TASK DESCRIPTION ::
Would you please copy each line of the data in which the string "expect" occurs?

───── THE RECORDS

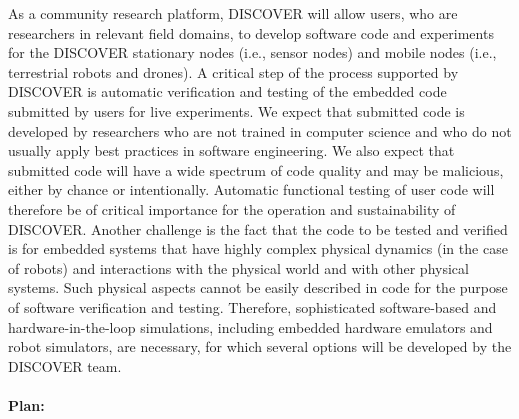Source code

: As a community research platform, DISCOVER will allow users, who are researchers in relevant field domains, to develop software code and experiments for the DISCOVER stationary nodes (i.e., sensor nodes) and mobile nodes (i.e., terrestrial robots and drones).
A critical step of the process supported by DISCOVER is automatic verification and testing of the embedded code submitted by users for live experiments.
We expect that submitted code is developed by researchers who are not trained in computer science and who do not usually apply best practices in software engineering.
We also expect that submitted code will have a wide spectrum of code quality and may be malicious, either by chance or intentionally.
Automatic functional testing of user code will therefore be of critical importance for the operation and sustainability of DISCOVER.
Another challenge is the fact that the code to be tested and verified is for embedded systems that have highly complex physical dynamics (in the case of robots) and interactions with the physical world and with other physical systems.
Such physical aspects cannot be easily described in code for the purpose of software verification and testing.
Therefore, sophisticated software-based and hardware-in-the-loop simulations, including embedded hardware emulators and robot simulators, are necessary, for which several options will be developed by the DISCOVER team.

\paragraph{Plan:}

──────────
───── THE RECORDS

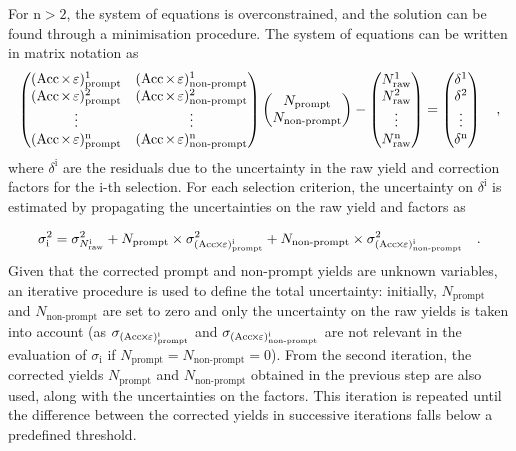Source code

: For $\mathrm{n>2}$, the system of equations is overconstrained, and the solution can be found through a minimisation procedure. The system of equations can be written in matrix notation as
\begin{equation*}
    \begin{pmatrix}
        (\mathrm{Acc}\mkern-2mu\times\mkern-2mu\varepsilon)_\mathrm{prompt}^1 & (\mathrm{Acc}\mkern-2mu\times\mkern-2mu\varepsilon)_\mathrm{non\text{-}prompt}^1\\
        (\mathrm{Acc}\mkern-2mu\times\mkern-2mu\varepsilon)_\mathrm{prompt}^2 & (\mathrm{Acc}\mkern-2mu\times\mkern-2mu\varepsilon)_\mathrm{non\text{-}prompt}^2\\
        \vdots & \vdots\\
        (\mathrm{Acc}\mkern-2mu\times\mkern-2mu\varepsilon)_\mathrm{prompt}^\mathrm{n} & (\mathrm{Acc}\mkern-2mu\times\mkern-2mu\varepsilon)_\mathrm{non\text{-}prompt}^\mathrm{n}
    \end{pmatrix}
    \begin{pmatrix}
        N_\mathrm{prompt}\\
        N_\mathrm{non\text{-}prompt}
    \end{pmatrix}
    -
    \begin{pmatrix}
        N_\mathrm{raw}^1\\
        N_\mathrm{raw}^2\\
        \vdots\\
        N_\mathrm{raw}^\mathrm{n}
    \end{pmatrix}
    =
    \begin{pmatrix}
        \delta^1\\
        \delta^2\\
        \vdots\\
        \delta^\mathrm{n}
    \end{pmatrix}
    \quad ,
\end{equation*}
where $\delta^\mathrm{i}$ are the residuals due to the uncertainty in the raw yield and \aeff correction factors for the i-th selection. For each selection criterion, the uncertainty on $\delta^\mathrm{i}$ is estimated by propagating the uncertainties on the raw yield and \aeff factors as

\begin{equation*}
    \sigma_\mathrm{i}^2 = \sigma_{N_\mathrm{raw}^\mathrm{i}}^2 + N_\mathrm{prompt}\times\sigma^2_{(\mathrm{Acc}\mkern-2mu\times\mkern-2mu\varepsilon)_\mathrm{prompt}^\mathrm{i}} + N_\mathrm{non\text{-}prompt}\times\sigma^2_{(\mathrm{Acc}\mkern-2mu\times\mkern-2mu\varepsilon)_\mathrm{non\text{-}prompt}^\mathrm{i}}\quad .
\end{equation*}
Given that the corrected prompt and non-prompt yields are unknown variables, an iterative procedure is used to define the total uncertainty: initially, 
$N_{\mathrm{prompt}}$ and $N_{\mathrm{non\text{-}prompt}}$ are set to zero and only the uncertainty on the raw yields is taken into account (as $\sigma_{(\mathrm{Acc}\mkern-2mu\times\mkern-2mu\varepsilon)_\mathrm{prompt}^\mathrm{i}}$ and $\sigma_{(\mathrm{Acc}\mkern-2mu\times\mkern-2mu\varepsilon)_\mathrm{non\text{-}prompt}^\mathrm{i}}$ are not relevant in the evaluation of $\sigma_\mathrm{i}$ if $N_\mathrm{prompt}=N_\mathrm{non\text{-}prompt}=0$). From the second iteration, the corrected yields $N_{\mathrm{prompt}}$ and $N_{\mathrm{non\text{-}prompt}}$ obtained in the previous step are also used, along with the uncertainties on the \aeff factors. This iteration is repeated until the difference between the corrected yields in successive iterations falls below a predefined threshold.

──────────

FINISHED EXERCISE ::
We expect that submitted code is developed by researchers who are not trained in computer science and who do not usually apply best practices in software engineering.
We also expect that submitted code will have a wide spectrum of code quality and may be malicious, either by chance or intentionally.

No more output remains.